La programmation budgétaire inscrite à l’article 2 de la LPPR inclut la totalité des crédits inscrits aux programmes 172 et 193, mais elle ne concerne, pour le programme 150 « Formations supérieures et recherche universitaire », que les incidences budgétaires des mesures de la présente loi sur ce programme.
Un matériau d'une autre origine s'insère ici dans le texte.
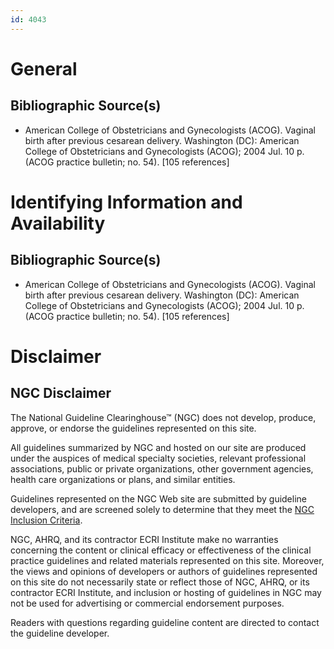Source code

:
 ```yaml
---
id: 4043
---
```


# General

## Bibliographic Source(s)

- American College of Obstetricians and Gynecologists (ACOG). Vaginal birth after previous cesarean delivery. Washington (DC): American College of Obstetricians and Gynecologists (ACOG); 2004 Jul. 10 p. (ACOG practice bulletin; no. 54). [105 references]

# Identifying Information and Availability

## Bibliographic Source(s)

- American College of Obstetricians and Gynecologists (ACOG). Vaginal birth after previous cesarean delivery. Washington (DC): American College of Obstetricians and Gynecologists (ACOG); 2004 Jul. 10 p. (ACOG practice bulletin; no. 54). [105 references]

# Disclaimer

## NGC Disclaimer

The National Guideline Clearinghouse™ (NGC) does not develop, produce, approve, or endorse the guidelines represented on this site.

All guidelines summarized by NGC and hosted on our site are produced under the auspices of medical specialty societies, relevant professional associations, public or private organizations, other government agencies, health care organizations or plans, and similar entities.

Guidelines represented on the NGC Web site are submitted by guideline developers, and are screened solely to determine that they meet the [NGC Inclusion Criteria](/help-and-about/summaries/inclusion-criteria).

NGC, AHRQ, and its contractor ECRI Institute make no warranties concerning the content or clinical efficacy or effectiveness of the clinical practice guidelines and related materials represented on this site. Moreover, the views and opinions of developers or authors of guidelines represented on this site do not necessarily state or reflect those of NGC, AHRQ, or its contractor ECRI Institute, and inclusion or hosting of guidelines in NGC may not be used for advertising or commercial endorsement purposes.

Readers with questions regarding guideline content are directed to contact the guideline developer.


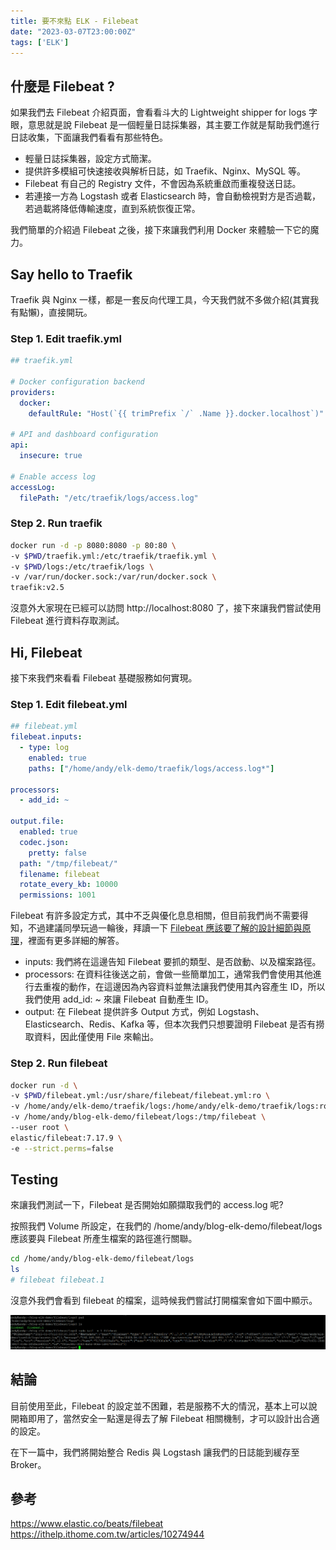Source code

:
 ```yaml
---
title: 要不來點 ELK - Filebeat
date: "2023-03-07T23:00:00Z"
tags: ['ELK']
---
```


## 什麼是 Filebeat ?
如果我們去 Filebeat 介紹頁面，會看看斗大的 Lightweight shipper for logs 字眼，意思就是說 Filebeat 是一個輕量日誌採集器，其主要工作就是幫助我們進行日誌收集，下面讓我們看看有那些特色。

* 輕量日誌採集器，設定方式簡潔。
* 提供許多模組可快速接收與解析日誌，如 Traefik、Nginx、MySQL 等。
* Filebeat 有自己的 Registry 文件，不會因為系統重啟而重複發送日誌。
* 若連接一方為 Logstash 或者 Elasticsearch 時，會自動檢視對方是否過載，若過載將降低傳輸速度，直到系統恢復正常。

我們簡單的介紹過 Filebeat 之後，接下來讓我們利用 Docker 來體驗一下它的魔力。

## Say hello to Traefik
Traefik 與 Nginx 一樣，都是一套反向代理工具，今天我們就不多做介紹(其實我有點懶)，直接開玩。

### Step 1. Edit traefik.yml
```yaml
## traefik.yml

# Docker configuration backend
providers:
  docker:
    defaultRule: "Host(`{{ trimPrefix `/` .Name }}.docker.localhost`)"

# API and dashboard configuration
api:
  insecure: true

# Enable access log
accessLog:
  filePath: "/etc/traefik/logs/access.log"
```

### Step 2. Run traefik
```bash
docker run -d -p 8080:8080 -p 80:80 \
-v $PWD/traefik.yml:/etc/traefik/traefik.yml \
-v $PWD/logs:/etc/traefik/logs \
-v /var/run/docker.sock:/var/run/docker.sock \
traefik:v2.5
```

沒意外大家現在已經可以訪問 http://localhost:8080 了，接下來讓我們嘗試使用 Filebeat 進行資料存取測試。

## Hi, Filebeat
接下來我們來看看 Filebeat 基礎服務如何實現。

### Step 1. Edit filebeat.yml
```yaml
## filebeat.yml
filebeat.inputs:
  - type: log
    enabled: true
    paths: ["/home/andy/elk-demo/traefik/logs/access.log*"]

processors:
  - add_id: ~

output.file:
  enabled: true
  codec.json:
    pretty: false
  path: "/tmp/filebeat/"
  filename: filebeat
  rotate_every_kb: 10000
  permissions: 1001
```

Filebeat 有許多設定方式，其中不乏與優化息息相關，但目前我們尚不需要得知，不過建議同學玩過一輪後，拜讀一下 [Filebeat 應該要了解的設計細節與原理](https://ithelp.ithome.com.tw/articles/10274944)，裡面有更多詳細的解答。

* inputs: 我們將在這邊告知 Filebeat 要抓的類型、是否啟動、以及檔案路徑。
* processors: 在資料往後送之前，會做一些簡單加工，通常我們會使用其他進行去重複的動作，在這邊因為內容資料並無法讓我們使用其內容產生 ID，所以我們使用 add_id: ~ 來讓 Filebeat 自動產生 ID。
* output: 在 Filebeat 提供許多 Output 方式，例如 Logstash、Elasticsearch、Redis、Kafka 等，但本次我們只想要證明 Filebeat 是否有撈取資料，因此僅使用 File 來輸出。

### Step 2. Run filebeat
```bash
docker run -d \
-v $PWD/filebeat.yml:/usr/share/filebeat/filebeat.yml:ro \
-v /home/andy/elk-demo/traefik/logs:/home/andy/elk-demo/traefik/logs:ro \
-v /home/andy/blog-elk-demo/filebeat/logs:/tmp/filebeat \
--user root \
elastic/filebeat:7.17.9 \
-e --strict.perms=false
```

## Testing
來讓我們測試一下，Filebeat 是否開始如願擷取我們的 access.log 呢?

按照我們 Volume 所設定，在我們的 /home/andy/blog-elk-demo/filebeat/logs 應該要與 Filebeat 所產生檔案的路徑進行關聯。

```bash
cd /home/andy/blog-elk-demo/filebeat/logs
ls
# filebeat filebeat.1
```

沒意外我們會看到 filebeat 的檔案，這時候我們嘗試打開檔案會如下圖中顯示。

![filebeat_ans_01](./filebeat_ans_01.png)

## 結論
目前使用至此，Filebeat 的設定並不困難，若是服務不大的情況，基本上可以說開箱即用了，當然安全一點還是得去了解 Filebeat 相關機制，才可以設計出合適的設定。

在下一篇中，我們將開始整合 Redis 與 Logstash 讓我們的日誌能到緩存至 Broker。

## 參考
https://www.elastic.co/beats/filebeat</br>
https://ithelp.ithome.com.tw/articles/10274944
Il s’agit des crédits qui financeront, dans les établissements d’enseignement supérieur sous tutelle du ministère de l’enseignement supérieur, de la recherche et de l’innovation :
– les revalorisations indemnitaires destinées aux personnels des établissements d’enseignement supérieur financés par le programme 150 ;
– les divers dispositifs relatifs à la valorisation ou au recrutement d’enseignants-chercheurs (revalorisation de la rémunération des maîtres de conférences nouvellement recrutés, revalorisation du montant et accroissement du nombre des contrats doctoraux, environnement des « chaires de professeur junior », etc.) ;
– l’attribution de moyens aux établissements d’enseignement supérieur dans le cadre du dialogue contractuel et du dialogue stratégique et de gestion (voir le C du présent IV).
Ceci signifie notamment que les mesures budgétaires inscrites à l’article 2 de la LPPR n’incluent pas les moyens des universités dont les évolutions sont affectées par la démographie étudiante : ces moyens ne sont pas programmés dans le cadre de la LPPR et leur évolution sera examinée chaque année dans le cadre du projet de loi de finances.
(Le graphique illustrant la trajectoire de 2020 à 2030 des crédits LPPR du programme 150 est visible à la page 63 du rapport annexé publié à l’adresse suivante : https://www.senat.fr/leg/pjl20-052-rapport-annexe.pdf )
Pour le programme 193 « Recherche spatiale », la programmation budgétaire inscrite à l’article 2, en écart à la loi de finances pour 2020, montre l’évolution des crédits du programme déduction faite du remboursement de la dette française auprès de l’Agence spatiale européenne. Ces crédits sont en hausse régulière, comme le montre le graphique suivant :
(Le graphique illustrant l’évolution de 2020 à 2030 des crédits du programme 193 retraité du remboursement de la dette française à l’Agence spatiale européenne est visible à la page 63 du rapport annexé publié à l’adresse suivante : https://www.senat.fr/leg/pjl20-052-rapport-annexe.pdf )
La France a réalisé un effort particulier et conjoncturel en 2019 et encore plus en 2020, pour rembourser la dette qu’elle avait contractée au cours des années précédentes vis-à-vis de l’Agence spatiale européenne, si bien que le montant budgétaire total des crédits de ce programme, sans retraitement, présente en 2020 un point historiquement haut qui n’est pas réellement significatif. Le graphique suivant montre que, si l’on met à part les années 2019 et 2020, les crédits de ce programme sont en croissance régulière sur la période 2017-2030 ce qui témoigne de l’effort structurel de l’État pour la recherche spatiale dans la durée.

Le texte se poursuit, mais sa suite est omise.